▶ [EXERCISE] Search the material for "preprocessing" and show all lines that contain it.

:::

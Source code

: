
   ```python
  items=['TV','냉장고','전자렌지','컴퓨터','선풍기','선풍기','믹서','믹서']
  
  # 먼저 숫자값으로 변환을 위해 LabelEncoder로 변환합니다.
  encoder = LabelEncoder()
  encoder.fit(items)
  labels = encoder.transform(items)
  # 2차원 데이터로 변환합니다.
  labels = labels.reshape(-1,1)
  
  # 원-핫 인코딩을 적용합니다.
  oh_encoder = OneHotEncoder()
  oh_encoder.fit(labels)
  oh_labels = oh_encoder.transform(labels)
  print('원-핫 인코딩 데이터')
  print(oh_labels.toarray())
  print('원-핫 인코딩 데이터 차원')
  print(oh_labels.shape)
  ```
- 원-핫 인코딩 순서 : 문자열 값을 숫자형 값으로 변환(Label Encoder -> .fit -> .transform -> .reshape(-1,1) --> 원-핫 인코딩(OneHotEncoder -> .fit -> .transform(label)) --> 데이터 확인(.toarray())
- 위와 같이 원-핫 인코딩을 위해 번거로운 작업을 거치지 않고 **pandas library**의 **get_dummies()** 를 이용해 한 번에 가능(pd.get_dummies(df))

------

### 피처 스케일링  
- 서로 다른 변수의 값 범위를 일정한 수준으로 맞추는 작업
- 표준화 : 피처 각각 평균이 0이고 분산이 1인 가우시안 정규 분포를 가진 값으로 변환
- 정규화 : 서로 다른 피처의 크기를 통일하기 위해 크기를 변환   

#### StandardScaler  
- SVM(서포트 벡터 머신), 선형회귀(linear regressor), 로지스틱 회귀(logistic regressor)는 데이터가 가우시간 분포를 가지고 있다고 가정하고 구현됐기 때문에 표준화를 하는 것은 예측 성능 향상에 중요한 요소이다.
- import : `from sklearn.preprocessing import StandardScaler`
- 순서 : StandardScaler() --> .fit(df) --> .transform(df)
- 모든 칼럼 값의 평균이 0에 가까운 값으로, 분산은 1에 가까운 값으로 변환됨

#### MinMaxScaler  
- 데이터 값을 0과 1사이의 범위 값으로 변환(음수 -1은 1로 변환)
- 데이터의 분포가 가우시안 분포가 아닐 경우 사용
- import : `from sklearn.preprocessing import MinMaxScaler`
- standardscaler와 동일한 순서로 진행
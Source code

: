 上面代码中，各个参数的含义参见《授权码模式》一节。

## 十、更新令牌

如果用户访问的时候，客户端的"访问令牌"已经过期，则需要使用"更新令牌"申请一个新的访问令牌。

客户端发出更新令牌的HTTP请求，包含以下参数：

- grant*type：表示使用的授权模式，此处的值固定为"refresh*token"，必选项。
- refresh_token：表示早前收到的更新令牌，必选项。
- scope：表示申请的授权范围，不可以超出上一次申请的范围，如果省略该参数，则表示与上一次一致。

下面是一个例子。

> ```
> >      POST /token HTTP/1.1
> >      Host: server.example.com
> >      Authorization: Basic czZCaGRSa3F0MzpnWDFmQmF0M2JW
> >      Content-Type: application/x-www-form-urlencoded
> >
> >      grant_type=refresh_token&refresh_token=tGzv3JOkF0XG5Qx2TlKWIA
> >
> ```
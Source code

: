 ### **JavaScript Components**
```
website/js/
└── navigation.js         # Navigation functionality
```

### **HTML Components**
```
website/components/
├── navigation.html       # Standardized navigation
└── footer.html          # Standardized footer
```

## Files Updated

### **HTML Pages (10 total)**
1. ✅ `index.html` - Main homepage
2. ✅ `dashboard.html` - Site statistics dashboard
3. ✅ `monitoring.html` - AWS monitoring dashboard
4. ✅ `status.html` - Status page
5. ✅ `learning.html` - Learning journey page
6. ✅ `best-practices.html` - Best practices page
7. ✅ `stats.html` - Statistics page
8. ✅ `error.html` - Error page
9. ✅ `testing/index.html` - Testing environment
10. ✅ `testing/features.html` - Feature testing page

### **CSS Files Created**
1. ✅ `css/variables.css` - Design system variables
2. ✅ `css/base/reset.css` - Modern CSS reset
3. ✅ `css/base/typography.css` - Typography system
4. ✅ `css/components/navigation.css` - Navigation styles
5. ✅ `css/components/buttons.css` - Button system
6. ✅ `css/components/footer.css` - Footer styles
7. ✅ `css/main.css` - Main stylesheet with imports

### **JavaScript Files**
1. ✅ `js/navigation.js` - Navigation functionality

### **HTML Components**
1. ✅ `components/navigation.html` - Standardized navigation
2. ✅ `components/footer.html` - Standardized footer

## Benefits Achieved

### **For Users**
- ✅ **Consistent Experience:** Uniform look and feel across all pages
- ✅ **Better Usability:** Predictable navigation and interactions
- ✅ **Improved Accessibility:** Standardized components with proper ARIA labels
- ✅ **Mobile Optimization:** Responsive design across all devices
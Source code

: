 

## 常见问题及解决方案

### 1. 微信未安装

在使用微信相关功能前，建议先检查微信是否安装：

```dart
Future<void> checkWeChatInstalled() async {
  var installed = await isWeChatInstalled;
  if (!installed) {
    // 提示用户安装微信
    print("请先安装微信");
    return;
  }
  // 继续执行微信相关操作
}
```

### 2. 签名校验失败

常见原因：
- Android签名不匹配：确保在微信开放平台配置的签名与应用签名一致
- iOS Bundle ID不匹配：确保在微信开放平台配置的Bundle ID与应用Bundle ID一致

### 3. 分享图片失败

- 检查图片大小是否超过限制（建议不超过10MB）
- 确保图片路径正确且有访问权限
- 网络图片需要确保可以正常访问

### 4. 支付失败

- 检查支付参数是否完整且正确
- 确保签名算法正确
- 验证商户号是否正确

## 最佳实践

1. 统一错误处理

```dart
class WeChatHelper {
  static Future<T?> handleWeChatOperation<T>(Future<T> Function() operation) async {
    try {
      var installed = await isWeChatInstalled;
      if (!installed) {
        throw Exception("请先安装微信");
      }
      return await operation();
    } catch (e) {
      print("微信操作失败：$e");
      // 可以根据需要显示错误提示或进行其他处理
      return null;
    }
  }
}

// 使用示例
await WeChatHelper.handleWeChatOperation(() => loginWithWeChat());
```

:::

▶ [FINISHED EXERCISE]
- import : `from sklearn.preprocessing import StandardScaler`
- import : `from sklearn.preprocessing import MinMaxScaler`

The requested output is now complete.